EXERCISE AIM:
Search the data for the string "right" and copy each line in which it appears.

DATASET EXCERPTS:
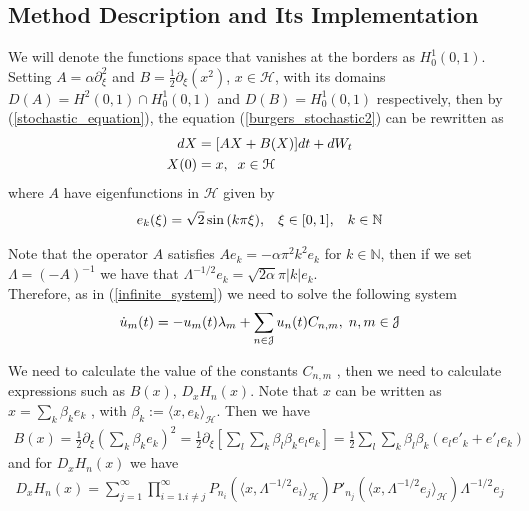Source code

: \subsection{Method Description and Its Implementation}
	
	\noindent We will denote the functions space that vanishes at the borders as $H^1_0 (0, 1)$. Setting $A = \alpha \partial^2_{\xi}$ and $B = \frac{1}{2} \partial_{\xi} (x^2)$, $x \in \mathcal{H}$, with its domains $D(A) = H^2 (0, 1) \cap H^1_0 (0, 1)$ and $D(B) = H^1_0 (0, 1)$ respectively, then by (\ref{stochastic_equation}), the equation (\ref{burgers_stochastic2}) can be rewritten as
	\begin{align*}
    	dX &= [AX + B(X)]dt + dW_t \\
        X(0) &= x, \hspace{0.2cm} x \in \mathcal{H}
	\end{align*}	
	where $A$  have eigenfunctions in $\mathcal{H}$ given by
	\begin{align*}
		e_k (\xi) = \sqrt{2} \sin{(k \pi \xi)}, \hspace{3mm} \xi \in [0, 1], \hspace{3mm} k \in \mathbb{N}
	\end{align*}
	
	\noindent Note that the operator $A$ satisfies $Ae_k = -\alpha \pi^2 k^2 e_k$ for $k \in \mathbb{N}$, then if we set $\Lambda = (-A)^{-1}$ we have that $\Lambda^{-1/2} e_k = \sqrt{2 \alpha} \pi |k| e_k$. \\	
				
	Therefore, as in (\ref{infinite_system}) we need to solve the following system
	\begin{align}
		\dot{u}_{m} (t) = -u_{m} (t) \lambda_{m} + \displaystyle \sum _{n \in \mathcal{J}} u_{n} (t) C_{n, m} , \hspace{0.1cm} n, m \in \mathcal{J}
	\end{align}
		
	\noindent We need to calculate the value of the constants $C_{n,m}$ , then we need to calculate expressions such as $B(x)$, $D_x H_n (x)$. Note that $x$ can be written as $x = \displaystyle \sum_{k} \beta_k e_k$ , with $\beta_k := \langle x, e_k \rangle_{\mathcal{H}}$. Then we have
	\begin{align*}
		B(x) = \frac{1}{2} \partial_{\xi} \left( \displaystyle \sum_k \beta_k e_k \right)^2 = \frac{1}{2} \partial_{\xi} \left[ \sum_l
		\sum_k \beta_l \beta_k e_l e_k \right] = \frac{1}{2} \sum_l
		\sum_k \beta_l \beta_k (e_l e'_k + e'_l e_k)
	\end{align*}
	and for $D_x H_n (x)$ we have
	\begin{align*}
		D_x H_n (x) = \displaystyle \sum_{j = 1}^{\infty} \prod_{i = 1. i \neq j}^{\infty} P_{n_i} (\langle x, \Lambda^{-1 / 2} e_i \rangle_{\mathcal{H}}) P'_{n_j} (\langle x, \Lambda^{-1 / 2} e_j \rangle_{\mathcal{H}}) \Lambda^{-1 / 2} e_j 
	\end{align*}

RESPONSE BELOW:
		B(x) = \frac{1}{2} \partial_{\xi} \left( \displaystyle \sum_k \beta_k e_k \right)^2 = \frac{1}{2} \partial_{\xi} \left[ \sum_l
		\sum_k \beta_l \beta_k e_l e_k \right] = \frac{1}{2} \sum_l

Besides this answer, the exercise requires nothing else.